Per qualsiasi infortunio, anche di lieve entità,
occorre:
a)
inoltrare denuncia alla compagnia assicuratrice entro 3 giorni e nei
dovuti termini all’INAIL a cura dell'Ufficio di segreteria
b) (a cura
dell'insegnante)scrivere la relazione sull'infortunio entro tre giorni.
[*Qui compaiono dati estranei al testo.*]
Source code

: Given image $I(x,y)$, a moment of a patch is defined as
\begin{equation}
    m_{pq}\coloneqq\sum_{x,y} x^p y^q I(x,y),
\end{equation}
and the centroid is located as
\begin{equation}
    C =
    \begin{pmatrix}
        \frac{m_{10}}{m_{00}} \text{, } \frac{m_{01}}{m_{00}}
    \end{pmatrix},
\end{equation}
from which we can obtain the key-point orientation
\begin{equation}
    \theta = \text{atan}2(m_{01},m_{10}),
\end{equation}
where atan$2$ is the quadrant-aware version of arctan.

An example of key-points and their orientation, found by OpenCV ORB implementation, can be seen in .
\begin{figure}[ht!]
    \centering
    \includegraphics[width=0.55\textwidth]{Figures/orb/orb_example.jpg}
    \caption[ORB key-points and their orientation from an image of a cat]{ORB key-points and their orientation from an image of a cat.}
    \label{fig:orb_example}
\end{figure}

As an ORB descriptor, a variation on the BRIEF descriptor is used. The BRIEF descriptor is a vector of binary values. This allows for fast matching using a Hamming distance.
I
modelli sono disponibili presso i coordinatori di plesso.
Nella relazione dovranno essere contenuti i
seguenti elementi:
- nome e cognome dell'infortunato classe e
scuola, - puntuale descrizione del fatto che ha determinato l'infortunio, -
giorno, luogo, ora in cui è avvenuto l'infortunio, - attività che si stava
svolgendo, - persone responsabili presenti ed eventuali testimoni, - entità
dell'infortunio e dichiarazione del medico.
c) Invitare i
genitori a recarsi presso
la Presidenza per controfirmare la denuncia, consegnare il
certificato medico, firmare le dichiarazioni allegate alla denuncia stessa.
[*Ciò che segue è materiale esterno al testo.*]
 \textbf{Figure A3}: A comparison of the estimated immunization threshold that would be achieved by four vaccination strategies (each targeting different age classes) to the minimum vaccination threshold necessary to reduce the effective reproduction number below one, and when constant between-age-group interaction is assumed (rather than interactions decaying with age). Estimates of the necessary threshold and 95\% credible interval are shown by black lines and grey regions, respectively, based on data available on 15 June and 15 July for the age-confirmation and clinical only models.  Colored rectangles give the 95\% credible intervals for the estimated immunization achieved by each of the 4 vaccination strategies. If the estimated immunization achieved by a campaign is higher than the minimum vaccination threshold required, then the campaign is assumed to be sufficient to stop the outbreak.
30. Gli operatori scolastici non sono autorizzati
a somministrare alcun medicinale agli alunni se non viene loro espressamente
richiesto dai genitori.
CAPO III
PERSONALE
AMMINISTRATIVO
Art. 18
Doveri del personale
amministrativo
1. Il ruolo del personale
amministrativo è indispensabile anche come supporto all'azione didattica e
la valorizzazione delle loro competenze è decisiva per l'efficienza e
l'efficacia del servizio e per il conseguimento delle finalità educative.
2. Il personale
amministrativo al telefono risponde con la denominazione dell'Istituzione
Scolastica e il loro nome.
3. Non può utilizzare i
telefoni cellulari durante l'orario di lavoro.
4. Cura i rapporti con
l'utenza, nel rispetto delle disposizioni in materia di trasparenza e di
accesso alla documentazione amministrativa prevista dalla legge.
5. Collabora con i docenti.
6. La qualità del rapporto
col pubblico e col personale è di fondamentale importanza, in quanto esso
contribuisce a determinare il clima educativo della scuola e a favorire il
processo comunicativo tra le diverse componenti che dentro o attorno alla
scuola si muovono.
7. Il personale
amministrativo è tenuto al rispetto dell’orario di servizio. Della presenza
in servizio fa fede la firma nel registro del personale.
CAPO IV
COLLABORATORI SCOLASTICI
Art. 19
Norme di comportamento e
doveri dei collaboratori scolastici
1. I collaboratori
scolastici sono tenuti a prestare servizio, salvo diverse disposizioni,
nella zona di competenza secondo le mansioni loro assegnate. Della presenza
in servizio farà fede la firma sul registro di presenza del personale.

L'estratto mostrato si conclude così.